§ Given information:
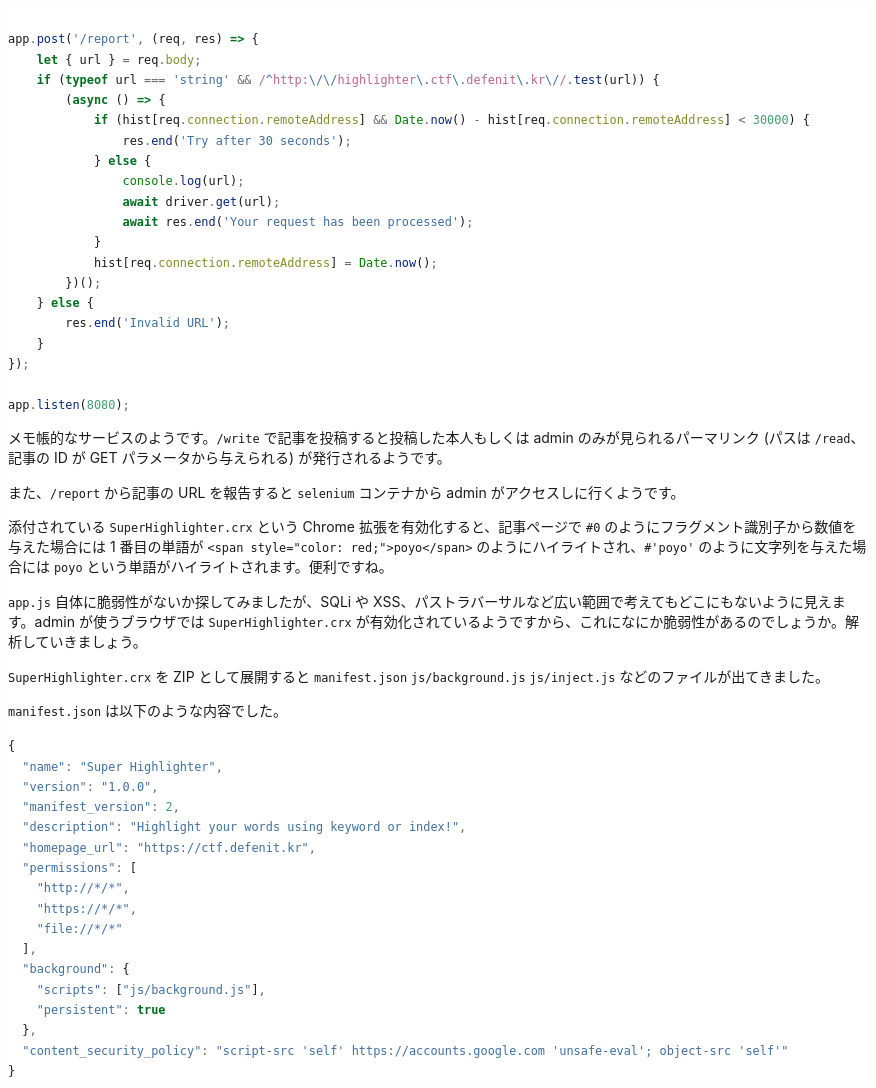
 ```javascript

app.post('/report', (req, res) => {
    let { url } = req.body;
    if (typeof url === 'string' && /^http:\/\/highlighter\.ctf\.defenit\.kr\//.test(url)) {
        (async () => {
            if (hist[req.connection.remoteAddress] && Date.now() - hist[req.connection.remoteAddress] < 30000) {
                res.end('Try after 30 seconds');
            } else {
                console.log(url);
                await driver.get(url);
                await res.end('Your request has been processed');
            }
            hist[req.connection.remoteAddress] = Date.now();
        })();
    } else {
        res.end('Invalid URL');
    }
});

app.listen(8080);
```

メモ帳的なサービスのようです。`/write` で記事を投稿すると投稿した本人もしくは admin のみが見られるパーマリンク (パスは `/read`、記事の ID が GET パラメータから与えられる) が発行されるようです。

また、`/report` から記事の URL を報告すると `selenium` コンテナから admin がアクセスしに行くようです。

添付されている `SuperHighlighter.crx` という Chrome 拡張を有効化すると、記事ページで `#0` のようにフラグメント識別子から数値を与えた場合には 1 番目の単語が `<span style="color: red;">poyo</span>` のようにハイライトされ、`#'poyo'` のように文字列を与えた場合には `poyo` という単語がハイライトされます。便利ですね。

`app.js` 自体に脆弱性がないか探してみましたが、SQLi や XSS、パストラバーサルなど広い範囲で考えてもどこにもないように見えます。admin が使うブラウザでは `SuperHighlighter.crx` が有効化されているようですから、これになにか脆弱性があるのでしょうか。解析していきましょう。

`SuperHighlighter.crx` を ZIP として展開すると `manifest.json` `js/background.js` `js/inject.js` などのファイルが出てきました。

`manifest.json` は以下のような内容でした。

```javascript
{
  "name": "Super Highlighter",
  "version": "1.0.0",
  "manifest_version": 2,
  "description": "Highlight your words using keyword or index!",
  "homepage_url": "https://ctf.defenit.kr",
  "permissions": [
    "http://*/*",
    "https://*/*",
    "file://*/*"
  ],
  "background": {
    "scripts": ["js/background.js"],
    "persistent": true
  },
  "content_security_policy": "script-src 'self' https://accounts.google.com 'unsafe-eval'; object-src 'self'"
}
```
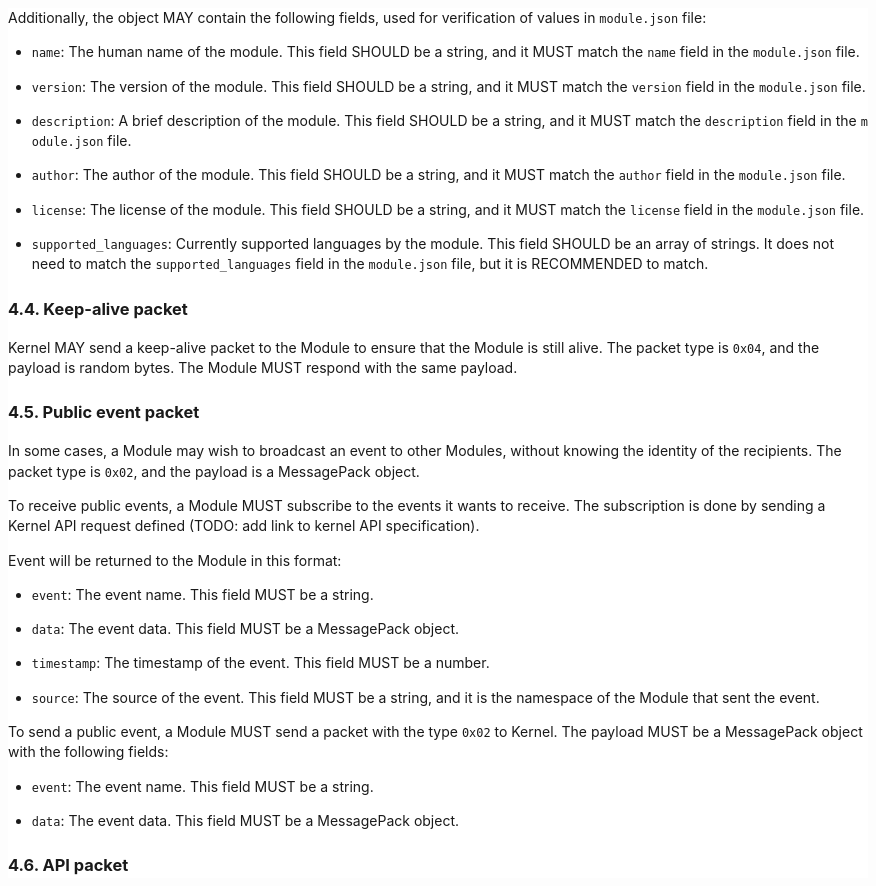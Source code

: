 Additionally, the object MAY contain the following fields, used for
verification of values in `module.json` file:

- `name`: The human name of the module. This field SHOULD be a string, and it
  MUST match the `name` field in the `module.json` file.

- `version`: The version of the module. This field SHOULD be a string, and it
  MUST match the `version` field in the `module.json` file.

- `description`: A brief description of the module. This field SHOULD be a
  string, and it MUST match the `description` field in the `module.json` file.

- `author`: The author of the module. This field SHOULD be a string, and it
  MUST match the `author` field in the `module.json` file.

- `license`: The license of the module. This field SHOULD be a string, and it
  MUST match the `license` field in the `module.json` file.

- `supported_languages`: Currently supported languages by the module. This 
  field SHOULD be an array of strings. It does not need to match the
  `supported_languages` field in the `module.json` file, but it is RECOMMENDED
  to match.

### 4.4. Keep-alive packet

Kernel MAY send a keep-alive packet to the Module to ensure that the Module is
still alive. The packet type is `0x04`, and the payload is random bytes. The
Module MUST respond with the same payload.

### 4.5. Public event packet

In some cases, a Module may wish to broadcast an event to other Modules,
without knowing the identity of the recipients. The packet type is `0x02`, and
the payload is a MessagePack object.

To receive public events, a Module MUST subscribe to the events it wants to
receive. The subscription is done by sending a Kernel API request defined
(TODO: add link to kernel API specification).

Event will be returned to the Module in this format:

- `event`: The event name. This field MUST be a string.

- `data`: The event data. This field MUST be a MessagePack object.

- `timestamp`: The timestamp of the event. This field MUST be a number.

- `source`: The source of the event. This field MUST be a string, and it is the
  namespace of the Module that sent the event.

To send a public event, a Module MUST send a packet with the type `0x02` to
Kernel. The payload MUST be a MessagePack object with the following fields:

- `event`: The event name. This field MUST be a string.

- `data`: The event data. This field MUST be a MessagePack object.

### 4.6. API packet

§ Exercise objective:
Note which lines carry the word "following" in the material, then copy each of them.

§ Expected output:
: Additionally, the object MAY contain the following fields, used for
Kernel. The payload MUST be a MessagePack object with the following fields:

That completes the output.